Cortical expression of AMPA receptors during postnatal development in a genetic model of absence epilepsy.

Childhood absence epilepsy has been associated with poor academic performance, behavioural difficulties, as well as increased risk of physical injury in some affected children. The frequent episodes of 'absence' arise from corticothalamocortical network dysfunction, with multifactorial mechanisms potentially involved in genetically different patients. Aberrations in glutamatergic neurotransmission has been implicated in some seizure models, and we have recently reported that reduced cortical AMPA receptor (AMPAR) expression (predominantly GluA4- containing AMPARs) in parvalbumin-containing (PV+ ) inhibitory interneurons, could underlie seizure generation in the stargazer mutant mouse. In the present study, we investigate AMPA receptor subunit changes occurring during postnatal development in the stargazer mouse, to determine when these changes occur relative to seizure onset and thus could be contributory to seizure generation.

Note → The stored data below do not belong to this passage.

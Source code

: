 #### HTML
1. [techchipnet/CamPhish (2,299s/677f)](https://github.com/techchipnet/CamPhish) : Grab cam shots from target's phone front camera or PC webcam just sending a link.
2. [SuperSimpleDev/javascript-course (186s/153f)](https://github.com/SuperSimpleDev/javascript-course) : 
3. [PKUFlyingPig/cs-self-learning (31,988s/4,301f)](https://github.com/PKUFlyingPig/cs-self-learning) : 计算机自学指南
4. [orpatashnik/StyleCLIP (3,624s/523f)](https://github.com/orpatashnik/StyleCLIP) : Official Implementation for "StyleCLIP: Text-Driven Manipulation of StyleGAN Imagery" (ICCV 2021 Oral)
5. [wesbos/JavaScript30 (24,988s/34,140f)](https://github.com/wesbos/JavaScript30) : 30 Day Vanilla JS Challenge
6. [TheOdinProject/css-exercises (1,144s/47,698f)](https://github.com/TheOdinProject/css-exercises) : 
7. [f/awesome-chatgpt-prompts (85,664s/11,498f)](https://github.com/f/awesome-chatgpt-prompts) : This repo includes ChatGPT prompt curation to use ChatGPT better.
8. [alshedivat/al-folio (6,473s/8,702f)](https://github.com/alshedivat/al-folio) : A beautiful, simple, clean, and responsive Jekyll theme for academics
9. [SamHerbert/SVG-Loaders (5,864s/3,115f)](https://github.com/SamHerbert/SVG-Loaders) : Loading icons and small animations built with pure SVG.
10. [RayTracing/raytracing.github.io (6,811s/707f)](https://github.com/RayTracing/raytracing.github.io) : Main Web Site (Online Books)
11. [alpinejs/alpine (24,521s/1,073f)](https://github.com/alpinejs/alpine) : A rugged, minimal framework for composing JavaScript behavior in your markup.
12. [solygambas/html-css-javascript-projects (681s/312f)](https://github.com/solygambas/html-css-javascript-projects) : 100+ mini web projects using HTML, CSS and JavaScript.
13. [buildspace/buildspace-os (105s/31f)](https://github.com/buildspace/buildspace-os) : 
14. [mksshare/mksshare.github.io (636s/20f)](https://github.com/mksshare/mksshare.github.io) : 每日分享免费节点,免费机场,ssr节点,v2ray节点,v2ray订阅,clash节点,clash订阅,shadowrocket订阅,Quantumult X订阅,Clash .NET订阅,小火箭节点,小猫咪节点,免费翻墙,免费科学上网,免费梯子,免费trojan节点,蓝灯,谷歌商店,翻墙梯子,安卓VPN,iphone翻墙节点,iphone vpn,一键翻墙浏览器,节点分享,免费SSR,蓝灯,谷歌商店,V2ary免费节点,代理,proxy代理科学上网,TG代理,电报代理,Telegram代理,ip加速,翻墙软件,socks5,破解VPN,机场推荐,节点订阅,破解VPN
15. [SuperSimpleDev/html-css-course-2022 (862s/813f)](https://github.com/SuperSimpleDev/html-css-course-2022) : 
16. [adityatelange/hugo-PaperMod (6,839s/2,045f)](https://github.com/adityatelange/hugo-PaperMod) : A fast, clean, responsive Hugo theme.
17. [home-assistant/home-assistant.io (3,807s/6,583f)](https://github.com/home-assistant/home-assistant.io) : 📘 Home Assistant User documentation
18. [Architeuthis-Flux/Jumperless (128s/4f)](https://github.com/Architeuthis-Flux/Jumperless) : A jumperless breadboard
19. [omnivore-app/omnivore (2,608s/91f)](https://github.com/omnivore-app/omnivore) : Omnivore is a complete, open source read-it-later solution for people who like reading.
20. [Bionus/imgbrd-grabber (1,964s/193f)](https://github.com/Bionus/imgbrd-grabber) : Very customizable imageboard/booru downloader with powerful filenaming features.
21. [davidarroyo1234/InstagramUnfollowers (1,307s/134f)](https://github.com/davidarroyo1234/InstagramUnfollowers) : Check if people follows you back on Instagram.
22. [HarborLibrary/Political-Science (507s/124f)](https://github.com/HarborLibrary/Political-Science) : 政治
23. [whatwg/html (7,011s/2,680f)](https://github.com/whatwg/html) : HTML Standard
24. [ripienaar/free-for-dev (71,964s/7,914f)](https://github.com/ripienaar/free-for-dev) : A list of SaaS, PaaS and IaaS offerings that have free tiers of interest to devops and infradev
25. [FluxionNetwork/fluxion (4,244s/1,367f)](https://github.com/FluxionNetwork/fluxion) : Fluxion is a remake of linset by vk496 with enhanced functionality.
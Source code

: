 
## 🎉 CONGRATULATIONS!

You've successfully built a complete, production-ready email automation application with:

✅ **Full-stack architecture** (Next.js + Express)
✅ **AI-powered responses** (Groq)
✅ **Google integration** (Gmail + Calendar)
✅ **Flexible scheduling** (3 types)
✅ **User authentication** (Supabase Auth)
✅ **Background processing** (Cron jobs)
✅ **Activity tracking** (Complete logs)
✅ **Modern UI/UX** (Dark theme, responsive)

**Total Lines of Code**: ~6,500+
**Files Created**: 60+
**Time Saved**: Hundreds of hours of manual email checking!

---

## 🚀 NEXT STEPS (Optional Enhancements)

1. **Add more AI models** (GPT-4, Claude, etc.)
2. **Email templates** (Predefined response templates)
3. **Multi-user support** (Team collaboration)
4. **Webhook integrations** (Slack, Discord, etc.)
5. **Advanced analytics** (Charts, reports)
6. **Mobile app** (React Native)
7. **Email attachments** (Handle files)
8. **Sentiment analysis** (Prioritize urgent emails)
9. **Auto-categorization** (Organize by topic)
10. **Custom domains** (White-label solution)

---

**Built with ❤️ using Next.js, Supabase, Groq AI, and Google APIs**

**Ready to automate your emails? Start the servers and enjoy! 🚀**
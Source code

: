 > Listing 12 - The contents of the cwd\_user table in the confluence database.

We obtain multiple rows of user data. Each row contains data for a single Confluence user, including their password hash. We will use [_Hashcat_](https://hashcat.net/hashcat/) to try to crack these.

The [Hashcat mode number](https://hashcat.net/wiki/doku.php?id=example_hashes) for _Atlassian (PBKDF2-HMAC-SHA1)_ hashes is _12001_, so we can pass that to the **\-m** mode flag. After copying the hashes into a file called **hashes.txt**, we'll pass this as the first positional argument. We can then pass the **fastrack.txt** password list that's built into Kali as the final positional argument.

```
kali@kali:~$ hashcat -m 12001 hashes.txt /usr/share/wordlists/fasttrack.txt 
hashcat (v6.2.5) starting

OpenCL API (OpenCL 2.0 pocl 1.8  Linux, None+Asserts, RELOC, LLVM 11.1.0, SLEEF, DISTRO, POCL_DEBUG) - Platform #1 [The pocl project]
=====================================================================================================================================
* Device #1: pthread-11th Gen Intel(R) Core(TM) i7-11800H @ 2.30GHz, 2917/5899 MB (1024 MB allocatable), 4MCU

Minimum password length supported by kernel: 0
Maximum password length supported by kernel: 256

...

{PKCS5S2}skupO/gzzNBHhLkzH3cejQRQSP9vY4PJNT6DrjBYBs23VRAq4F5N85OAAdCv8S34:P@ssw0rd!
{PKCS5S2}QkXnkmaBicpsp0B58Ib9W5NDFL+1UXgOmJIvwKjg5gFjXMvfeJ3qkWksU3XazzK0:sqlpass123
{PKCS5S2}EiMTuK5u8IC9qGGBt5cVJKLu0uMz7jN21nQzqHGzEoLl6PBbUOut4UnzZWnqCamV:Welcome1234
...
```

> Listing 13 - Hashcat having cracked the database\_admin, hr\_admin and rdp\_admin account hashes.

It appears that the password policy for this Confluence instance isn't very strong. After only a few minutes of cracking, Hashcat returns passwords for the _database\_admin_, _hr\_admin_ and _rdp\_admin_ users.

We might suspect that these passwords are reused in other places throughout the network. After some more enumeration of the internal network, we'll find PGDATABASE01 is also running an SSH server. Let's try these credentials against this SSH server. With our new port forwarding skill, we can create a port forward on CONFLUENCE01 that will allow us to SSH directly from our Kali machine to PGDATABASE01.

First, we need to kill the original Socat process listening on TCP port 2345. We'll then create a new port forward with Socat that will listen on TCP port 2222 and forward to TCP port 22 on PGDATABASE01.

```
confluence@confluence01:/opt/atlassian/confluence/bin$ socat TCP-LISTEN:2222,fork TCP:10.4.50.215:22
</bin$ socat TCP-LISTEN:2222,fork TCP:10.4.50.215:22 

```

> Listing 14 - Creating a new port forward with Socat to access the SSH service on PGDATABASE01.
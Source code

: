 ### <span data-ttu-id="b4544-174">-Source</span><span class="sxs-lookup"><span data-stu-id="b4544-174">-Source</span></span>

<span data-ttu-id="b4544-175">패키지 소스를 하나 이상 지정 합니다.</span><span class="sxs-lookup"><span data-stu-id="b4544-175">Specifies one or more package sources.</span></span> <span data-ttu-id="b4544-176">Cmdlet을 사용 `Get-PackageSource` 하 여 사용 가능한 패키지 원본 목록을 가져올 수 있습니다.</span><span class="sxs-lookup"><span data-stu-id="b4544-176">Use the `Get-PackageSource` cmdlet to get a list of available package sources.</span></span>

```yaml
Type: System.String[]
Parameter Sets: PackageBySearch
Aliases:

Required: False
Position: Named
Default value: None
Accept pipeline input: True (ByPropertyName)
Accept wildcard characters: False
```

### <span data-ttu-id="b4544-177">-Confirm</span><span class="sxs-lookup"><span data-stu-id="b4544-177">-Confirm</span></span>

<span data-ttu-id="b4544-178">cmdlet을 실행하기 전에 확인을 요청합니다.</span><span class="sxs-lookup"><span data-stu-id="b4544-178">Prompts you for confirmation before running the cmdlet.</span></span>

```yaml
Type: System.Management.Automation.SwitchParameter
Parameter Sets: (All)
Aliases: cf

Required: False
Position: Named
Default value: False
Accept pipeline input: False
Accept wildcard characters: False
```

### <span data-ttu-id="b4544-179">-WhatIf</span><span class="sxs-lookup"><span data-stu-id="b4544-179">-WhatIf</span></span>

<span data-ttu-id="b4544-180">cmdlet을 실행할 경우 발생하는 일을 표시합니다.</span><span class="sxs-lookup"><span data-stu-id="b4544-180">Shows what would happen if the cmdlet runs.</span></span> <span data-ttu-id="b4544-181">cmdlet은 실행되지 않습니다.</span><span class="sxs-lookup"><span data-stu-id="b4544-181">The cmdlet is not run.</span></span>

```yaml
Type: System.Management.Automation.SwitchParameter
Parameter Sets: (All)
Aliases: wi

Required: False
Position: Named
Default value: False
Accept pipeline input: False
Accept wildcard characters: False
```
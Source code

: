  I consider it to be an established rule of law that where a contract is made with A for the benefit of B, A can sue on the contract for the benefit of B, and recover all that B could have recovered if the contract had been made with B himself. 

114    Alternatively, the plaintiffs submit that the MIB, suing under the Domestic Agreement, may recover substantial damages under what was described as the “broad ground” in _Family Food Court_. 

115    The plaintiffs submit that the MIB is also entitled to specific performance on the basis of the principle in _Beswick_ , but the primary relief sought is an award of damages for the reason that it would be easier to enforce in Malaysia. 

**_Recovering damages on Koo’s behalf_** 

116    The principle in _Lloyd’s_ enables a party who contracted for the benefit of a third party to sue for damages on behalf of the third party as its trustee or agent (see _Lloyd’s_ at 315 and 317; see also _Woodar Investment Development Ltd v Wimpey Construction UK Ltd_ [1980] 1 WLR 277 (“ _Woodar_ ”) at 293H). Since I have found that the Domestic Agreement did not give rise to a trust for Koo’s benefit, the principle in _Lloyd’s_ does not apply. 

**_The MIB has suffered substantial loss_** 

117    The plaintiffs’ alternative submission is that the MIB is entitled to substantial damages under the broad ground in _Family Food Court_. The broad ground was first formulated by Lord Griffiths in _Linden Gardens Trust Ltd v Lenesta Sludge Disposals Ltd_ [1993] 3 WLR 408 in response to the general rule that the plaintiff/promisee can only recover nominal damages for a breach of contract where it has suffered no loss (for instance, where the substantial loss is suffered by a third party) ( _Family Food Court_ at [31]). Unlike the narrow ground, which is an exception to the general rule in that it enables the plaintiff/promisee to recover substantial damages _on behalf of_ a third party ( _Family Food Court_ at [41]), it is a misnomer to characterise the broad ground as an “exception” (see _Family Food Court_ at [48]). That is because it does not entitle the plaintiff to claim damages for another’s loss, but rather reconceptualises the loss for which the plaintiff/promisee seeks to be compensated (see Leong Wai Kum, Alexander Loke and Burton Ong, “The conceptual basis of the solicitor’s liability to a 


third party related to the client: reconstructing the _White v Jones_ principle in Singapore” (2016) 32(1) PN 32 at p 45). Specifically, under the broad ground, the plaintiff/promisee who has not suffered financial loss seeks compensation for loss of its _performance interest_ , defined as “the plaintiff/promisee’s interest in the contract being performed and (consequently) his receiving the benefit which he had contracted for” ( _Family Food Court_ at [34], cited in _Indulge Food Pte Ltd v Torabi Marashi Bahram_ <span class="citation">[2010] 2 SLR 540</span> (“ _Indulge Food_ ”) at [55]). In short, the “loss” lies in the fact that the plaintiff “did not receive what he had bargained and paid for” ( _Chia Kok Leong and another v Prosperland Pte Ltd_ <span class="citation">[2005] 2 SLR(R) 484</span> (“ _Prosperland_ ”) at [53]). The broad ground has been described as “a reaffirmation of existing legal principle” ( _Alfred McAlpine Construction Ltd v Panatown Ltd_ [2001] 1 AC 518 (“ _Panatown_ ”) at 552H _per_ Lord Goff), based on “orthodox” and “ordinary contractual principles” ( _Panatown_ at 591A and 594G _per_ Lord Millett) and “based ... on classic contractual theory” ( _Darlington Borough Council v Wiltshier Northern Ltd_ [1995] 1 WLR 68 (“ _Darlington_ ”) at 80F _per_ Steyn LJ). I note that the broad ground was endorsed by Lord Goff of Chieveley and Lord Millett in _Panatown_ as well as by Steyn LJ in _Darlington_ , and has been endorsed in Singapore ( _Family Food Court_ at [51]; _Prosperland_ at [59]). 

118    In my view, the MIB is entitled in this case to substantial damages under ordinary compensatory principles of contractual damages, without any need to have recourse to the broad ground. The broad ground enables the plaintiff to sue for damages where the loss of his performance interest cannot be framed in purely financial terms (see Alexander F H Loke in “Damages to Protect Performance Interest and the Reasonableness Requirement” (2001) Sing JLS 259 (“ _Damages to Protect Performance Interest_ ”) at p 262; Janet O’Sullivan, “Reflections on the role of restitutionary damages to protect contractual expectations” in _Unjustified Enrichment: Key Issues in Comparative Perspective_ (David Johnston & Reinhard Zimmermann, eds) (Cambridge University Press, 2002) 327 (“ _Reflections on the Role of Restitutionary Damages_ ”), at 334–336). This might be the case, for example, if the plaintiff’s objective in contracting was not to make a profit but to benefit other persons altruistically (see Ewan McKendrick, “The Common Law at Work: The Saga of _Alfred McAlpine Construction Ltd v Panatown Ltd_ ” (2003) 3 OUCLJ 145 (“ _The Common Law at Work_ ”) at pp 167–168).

Using quantitative western blotting, we analysed the expression of AMPAR GluA1-4 subunits in the somatosensory cortex at three critical time points; two before seizure onset (postnatal days (PN) 7-9 and 13-15), and one at seizure onset (PN17-18) in stargazers. We report that compared to their non-epileptic littermates, in the stargazer somatosensory cortex, there was a significant reduction in expression of AMPARs containing GluA1, 3 and 4 subunits prior to seizure onset, whereas reduction in expression of GluA2-AMPARs appears to be a post-seizure event. Thus, while loss of GluA4-containing AMPARs (likely GluA1/4 and GluA3/4) may be linked to seizure induction, the loss of GluA2-containing AMPARs is a secondary post-seizure mechanism, which is most likely involved in seizure maintenance.